In 2024, Palmer returned to Santa Margarita as a volunteer coach for the freshman team, on which his son Fletch was the starting quarterback. At the end of the season, the school appointed him as head coach of the varsity team. On October 31, 2025, Santa Margarita won a share of the Trinity Leauge title for the first time in school history. On November 28, 2025, they won the CIF Southern Section championship with a 42-7 blowout victory over Corona Centennial. On December 13, 2025, the school won a state championship with Palmer as the head coach.

==Personal life==
On July 5, 2003, Palmer wed former USC soccer player, Shaelyn Fernandes, whom he met during freshman orientation. They currently reside in Sun Valley, Idaho. His brother, Jordan Palmer, was his best man at the wedding. Palmer and his wife have four children together: twins Fletch and Elle, Bries, and Carter.

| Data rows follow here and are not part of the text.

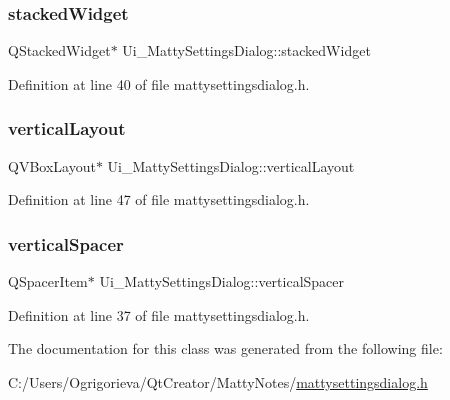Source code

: \subsubsection{\texorpdfstring{stacked\+Widget}{stackedWidget}}
{\footnotesize\ttfamily Q\+Stacked\+Widget$\ast$ Ui\+\_\+\+Matty\+Settings\+Dialog\+::stacked\+Widget}



Definition at line 40 of file mattysettingsdialog.\+h.

\hypertarget{classUi__MattySettingsDialog_a48dce493aef2a264d0ad37d412414184}{}\label{classUi__MattySettingsDialog_a48dce493aef2a264d0ad37d412414184} 
\subsubsection{\texorpdfstring{vertical\+Layout}{verticalLayout}}
{\footnotesize\ttfamily Q\+V\+Box\+Layout$\ast$ Ui\+\_\+\+Matty\+Settings\+Dialog\+::vertical\+Layout}



Definition at line 47 of file mattysettingsdialog.\+h.

\hypertarget{classUi__MattySettingsDialog_a544c6542dc6561947512cfa9c6428cb4}{}\label{classUi__MattySettingsDialog_a544c6542dc6561947512cfa9c6428cb4} 
\subsubsection{\texorpdfstring{vertical\+Spacer}{verticalSpacer}}
{\footnotesize\ttfamily Q\+Spacer\+Item$\ast$ Ui\+\_\+\+Matty\+Settings\+Dialog\+::vertical\+Spacer}



Definition at line 37 of file mattysettingsdialog.\+h.



The documentation for this class was generated from the following file\+:\begin{DoxyCompactItemize}
\item 
C\+:/\+Users/\+Ogrigorieva/\+Qt\+Creator/\+Matty\+Notes/\hyperlink{mattysettingsdialog_8h}{mattysettingsdialog.\+h}\end{DoxyCompactItemize}
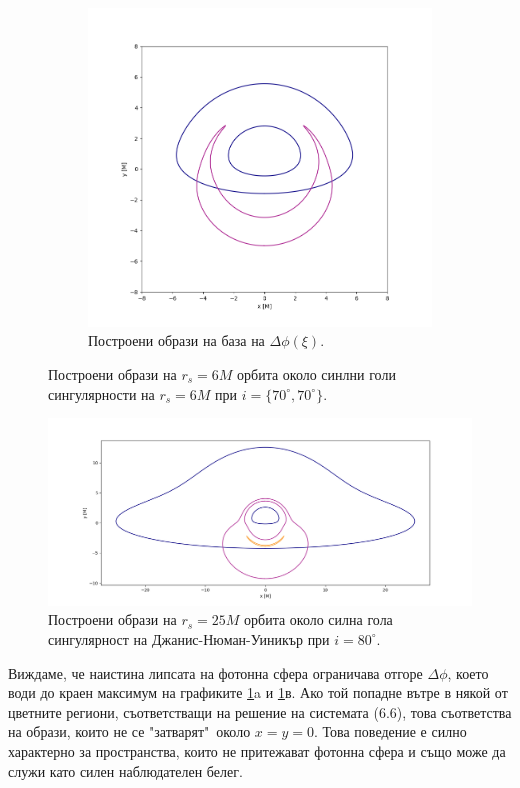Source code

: \begin{figure}[!htb]
\begin{subfigure}{6cm}
		\includegraphics[scale = 0.3]{JNW_70_deg_r6_gamma_0.48.png}
		\caption{Построени образи на база на  $\Delta\phi(\xi)$.} 
	\end{subfigure}
	\caption[Построени образи на $r_s = 6M$ орбита около синлни голи сингулярности.]{\small Построени образи на $r_s = 6M$ орбита около синлни голи сингулярности на $r_s = 6M$ при $i = \{70^\circ, 70^\circ\}$.} 
	\label{GB_JNW_r6}
\end{figure}
\begin{figure}
	\includegraphics[scale = 0.35]{GB_70_deg_r25_gamma_0.48.png}
	\caption[Построени образи на $r_s = 25M$ орбита около синлни гола сингулярност на Джанис-Нюман-Уиникър.]{\small Построени образи на $r_s = 25M$ орбита около силна гола сингулярност на Джанис-Нюман-Уиникър при $i = 80^\circ$.} 
	\label{JNW_r25}
\end{figure}
Виждаме, че наистина липсата на фотонна сфера ограничава отгоре $\Delta\phi$, което води до краен максимум на графиките \ref{GB_JNW_r6}a и \ref{GB_JNW_r6}в. Ако той попадне вътре в някой от цветните региони, съответстващи на решение на системата (6.6), това съответства на образи, които не се "затварят"$\,$ около $x = y = 0$. Това поведение е силно характерно за пространства, които не притежават фотонна сфера и също може да служи като силен наблюдателен белег.

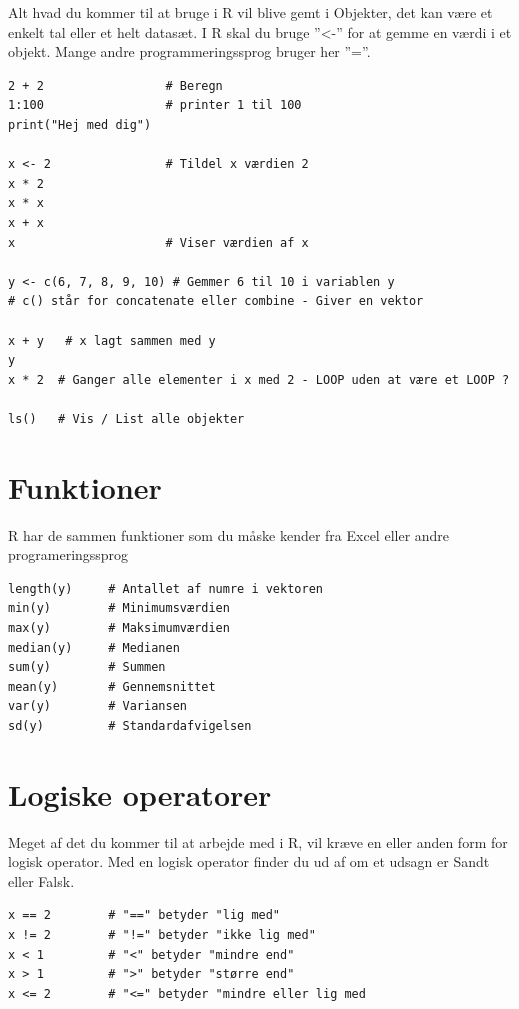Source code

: \documentclass[
]{book}
\begin{document}
Alt hvad du kommer til at bruge i R vil blive gemt i Objekter, det kan være et enkelt tal eller et helt datasæt.
I R skal du bruge ''\textless-'' for at gemme en værdi i et objekt. Mange andre programmeringssprog bruger her ''=''.

\begin{verbatim}
2 + 2                 # Beregn
1:100                 # printer 1 til 100
print("Hej med dig")

x <- 2                # Tildel x værdien 2
x * 2
x * x
x + x
x                     # Viser værdien af x

y <- c(6, 7, 8, 9, 10) # Gemmer 6 til 10 i variablen y
# c() står for concatenate eller combine - Giver en vektor

x + y   # x lagt sammen med y
y
x * 2  # Ganger alle elementer i x med 2 - LOOP uden at være et LOOP ?

ls()   # Vis / List alle objekter
\end{verbatim}

\hypertarget{funktioner}{%
\section{Funktioner}\label{funktioner}}

R har de sammen funktioner som du måske kender fra Excel eller andre programeringssprog

\begin{verbatim}
length(y)     # Antallet af numre i vektoren
min(y)        # Minimumsværdien
max(y)        # Maksimumværdien
median(y)     # Medianen
sum(y)        # Summen
mean(y)       # Gennemsnittet
var(y)        # Variansen
sd(y)         # Standardafvigelsen
\end{verbatim}

\hypertarget{logiske-operatorer}{%
\section{Logiske operatorer}\label{logiske-operatorer}}

Meget af det du kommer til at arbejde med i R, vil kræve en eller anden form for logisk operator. Med en logisk operator finder du ud af om et udsagn er Sandt eller Falsk.

\begin{verbatim}
x == 2        # "==" betyder "lig med"
x != 2        # "!=" betyder "ikke lig med"
x < 1         # "<" betyder "mindre end"
x > 1         # ">" betyder "større end"
x <= 2        # "<=" betyder "mindre eller lig med
\end{verbatim}
\end{document}
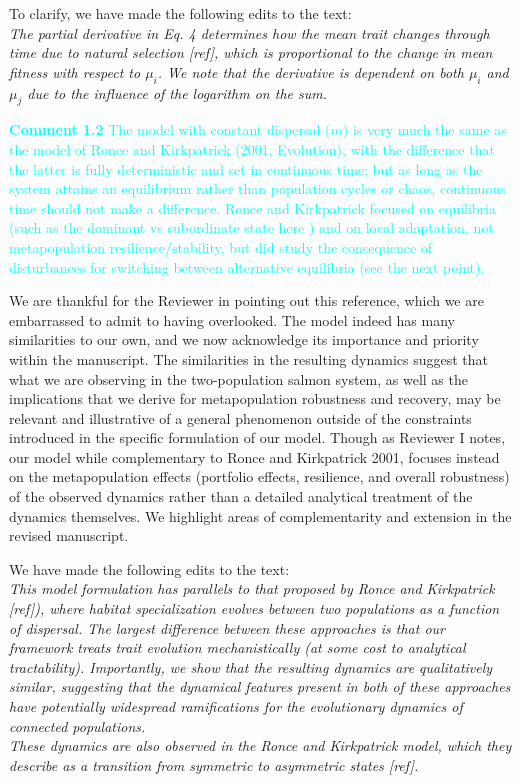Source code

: \documentclass[ucm,12pt]{ucletter}
\begin{document}
\begin{letter}
\noindent To clarify, we have made the following edits to the text:\\
 \emph{The partial derivative in Eq. 4 determines how the mean trait changes through time due to natural selection [ref], which is proportional to the change in mean fitness with respect to $\mu_i$.
We note that the derivative is dependent on both $\mu_i$ and $\mu_j$ due to the influence of the logarithm on the sum.}

\noindent \textcolor{cyan}{
{\bf Comment 1.2} The model with constant dispersal ($m$) is very much the same as the model of Ronce and Kirkpatrick (2001, Evolution), with the difference that the latter is fully deterministic and set in continuous time; but as long as the system attains an equilibrium rather than population cycles or chaos, continuous time should not make a difference. Ronce and Kirkpatrick focused on equilibria (such as the dominant vs subordinate state here ) and on local adaptation, not metapopulation resilience/stability, but did study the consequence of disturbances for switching between alternative equilibria (see the next point).
}

 We are thankful for the Reviewer in pointing out this reference, which we are embarrassed to admit to having overlooked. The model indeed has many similarities to our own, and we now acknowledge its importance and priority within the manuscript. The similarities in the resulting dynamics suggest that what we are observing in the two-population salmon system, as well as the implications that we derive for metapopulation robustness and recovery, may be  relevant and illustrative of a general phenomenon outside of the constraints introduced in the specific formulation of our model. Though as Reviewer I notes, our model while complementary to Ronce and Kirkpatrick 2001, focuses instead on the metapopulation effects (portfolio effects, resilience, and overall robustness) of the observed dynamics rather than a detailed analytical treatment of the dynamics themselves. We highlight areas of complementarity and extension in the revised manuscript.

\noindent We have made the following edits to the text:\\
 \emph{This model formulation has parallels to that proposed by Ronce and Kirkpatrick [ref]), where habitat specialization evolves between two populations as a function of dispersal.
The largest difference between these approaches is that our framework treats trait evolution mechanistically (at some cost to analytical tractability).
Importantly, we show that the resulting dynamics are qualitatively similar, suggesting that the dynamical features present in both of these approaches have potentially widespread ramifications for the evolutionary dynamics of connected populations.}\\
 \emph{These dynamics are also observed in the Ronce and Kirkpatrick model, which they describe as a transition from symmetric to asymmetric states [ref].}



\end{letter}
\end{document}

Not counting endorsement deals Palmer earned over $174 million during his NFL career. In 2015, Forbes estimated that Palmer's annual income was $29 million. He and his wife pledged to make a challenge gift of $300,000 for Compassion International's "Fill the Stadium" initiative.

Following his first reconstructed knee surgery and learning that the tendon used for his knee came from a cadaver, Palmer had his wife drive him to the local Department of Motor Vehicles to have his driver's license updated to make him an organ donor as gratitude to the family who donated the tendon to him. Coincidentally, the teammate who caught his pass when he first injured his knee, Chris Henry, also donated several organs following his death in a 2009 auto accident.